Валентина вздыхает и закрывает глаза, вспоминая сцену в кабинете. Все случилось так непринужденно. Он поднял ее и посадил на этот самый стол и, не прекращая целовать, аккуратно сдвинул в сторону то, что на нем было. Потом нежно положил ее спиной на обитую кожей столешницу и начал ласкать губами, пока внутри у нее все не запело от возбуждения и желания. Сколько придется ждать его возвращения? И даже тогда, когда он узнает ее ответ на сделанное им предложение, захочет ли он прикасаться к ней?
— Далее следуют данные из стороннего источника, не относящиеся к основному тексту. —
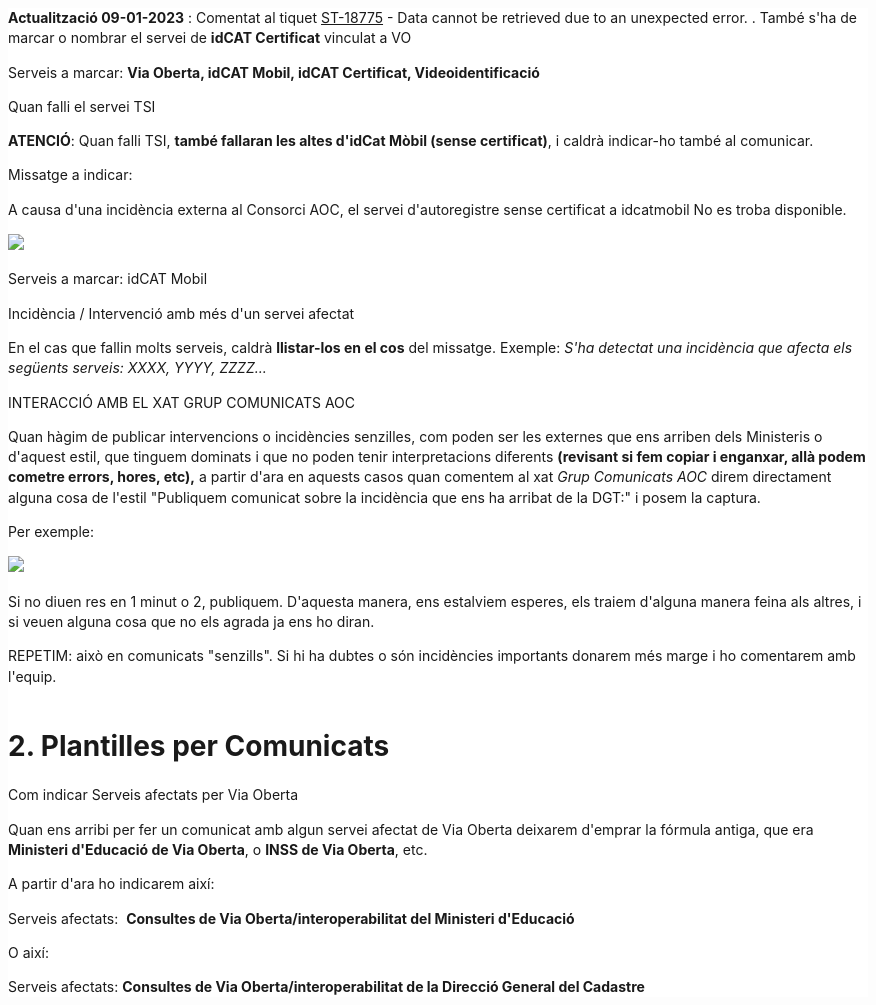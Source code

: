   

**Actualització 09-01-2023** : Comentat al tiquet [ST-18775](https://contacte.aoc.cat/browse/ST-18775?src=confmacro) - Data cannot be retrieved due to an unexpected error. . També s'ha de marcar o nombrar el servei de **idCAT Certificat** vinculat a VO

Serveis a marcar: **Via Oberta, idCAT Mobil, idCAT Certificat, Videoidentificació**

Quan falli el servei TSI

**ATENCIÓ**: Quan falli TSI, **també fallaran les altes d'idCat Mòbil (sense certificat)**, i caldrà indicar-ho també al comunicar. 

Missatge a indicar:

A causa d'una incidència externa al Consorci AOC, el servei d'autoregistre sense certificat a idcatmobil No es troba disponible.

![](attachments/26313472/41523424.png)

Serveis a marcar: idCAT Mobil

Incidència / Intervenció amb més d'un servei afectat

En el cas que fallin molts serveis, caldrà **llistar-los en el cos** del missatge. Exemple: _S'ha detectat una incidència que afecta els següents serveis: XXXX, YYYY, ZZZZ..._

INTERACCIÓ AMB EL XAT GRUP COMUNICATS AOC

Quan hàgim de publicar intervencions o incidències senzilles, com poden ser les externes que ens arriben dels Ministeris o d'aquest estil, que tinguem dominats i que no poden tenir interpretacions diferents **(revisant si fem copiar i enganxar, allà podem cometre errors, hores, etc),** a partir d'ara en aquests casos quan comentem al xat _Grup Comunicats AOC_ direm directament alguna cosa de l'estil "Publiquem comunicat sobre la incidència que ens ha arribat de la DGT:" i posem la captura.

Per exemple:

![](attachments/26313472/93356794.png)

Si no diuen res en 1 minut o 2, publiquem. D'aquesta manera, ens estalviem esperes, els traiem d'alguna manera feina als altres, i si veuen alguna cosa que no els agrada ja ens ho diran.

REPETIM: això en comunicats "senzills". Si hi ha dubtes o són incidències importants donarem més marge i ho comentarem amb l'equip.

2\. Plantilles per Comunicats
=============================

Com indicar Serveis afectats per Via Oberta

Quan ens arribi per fer un comunicat amb algun servei afectat de Via Oberta deixarem d'emprar la fórmula antiga, que era **Ministeri d'Educació de Via Oberta**, o **INSS de Via Oberta**, etc.

A partir d'ara ho indicarem així:

Serveis afectats:  **Consultes de Via Oberta/interoperabilitat del Ministeri d'Educació**

O així:

Serveis afectats: **Consultes de Via Oberta/interoperabilitat de la Direcció General del Cadastre**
Она засовывает пальцы под стринги. Перед внутренним взором появляется Тео, и Валентина воображает, будто это его пальцы прикасаются к ней. Уводя себя все дальше и дальше, она представляет, что тот светловолосый мужчина в саду – на самом деле Тео, который вернулся и наблюдает за ней издалека. Он так любит ее, что ему необходимы ее фотографии. Она слышит, как он зовет ее, его голос сливается с пением птиц в саду. Она видит себя открывающей жалюзи и створки окна. Представляет, как Тео забирается в окно, ставит камеру на стол и опускается перед ней на колени. Он широко раздвигает ее ноги и глубоко зарывается между ними лицом. Задыхаясь, она сжимает пальцами его черные волосы. Она позволяет ему сделать с собой то, что раньше никогда не позволяла. Она открывается для него, доверяется ему. А потом кончает, и воображаемый любовник поднимает ее, входит в нее. Они на столе, точно как в тот раз, опять переживают былую страсть, словно одержимые, занимаясь любовью.
Потом Валентина сидит в полутемной комнате, обнимая колени, и крутится, крутится на стуле Тео. Картины на стенах превращаются в карусель разноцветных красок и сгустков энергии. Она думает о незнакомце в саду и пытается понять, почему представила, что это Тео, который вернулся, вернее даже еще не уезжал.
Она хватается рукой за край стола и останавливает вращение. Взгляд устремляется на одну из недавно приобретенных Тео картин, копию голландского мастера – очередной его странный выбор. На картине изображена женщина в типичном голландском интерьере, черно-белая плитка на полу, обшитые панелями стены. Она стоит у окна, подставив к свету письмо, отвернув лицо от зрителей, как будто прячется от их пытливых взглядов. «Она такая же, как я, – признается себе Валентина. – Старается скрыть чувства». Еще ни один любовник не производил на нее такого воздействия, как Тео. Она испытывает оргазм от одной лишь мысли о его прикосновении.
Сможет ли Валентина сделать это? Решится ли принять родителей Тео у себя дома в качестве его девушки? От мысли об этом внутри все холодеет. Она стремительно встает и оттаскивает по мраморному полу стул от стола так, что раздается душераздирающий скрип. Дура! Все, что ему нужно, это называть тебя своей девушкой. Он не зовет замуж. Это самая обычная просьба, если живешь с кем-то полгода. Антонелла называет себя чьей-то новой девушкой чуть ли не раз в две недели. Как сказал недавно Тео: «Подумаешь, большое дело!» Но для Валентины это действительно большое дело. Если она станет девушкой Тео, она будет принадлежать ему, чего категорически не желает. Не хочет это повторять снова. Потому что Валентина не принадлежит никому.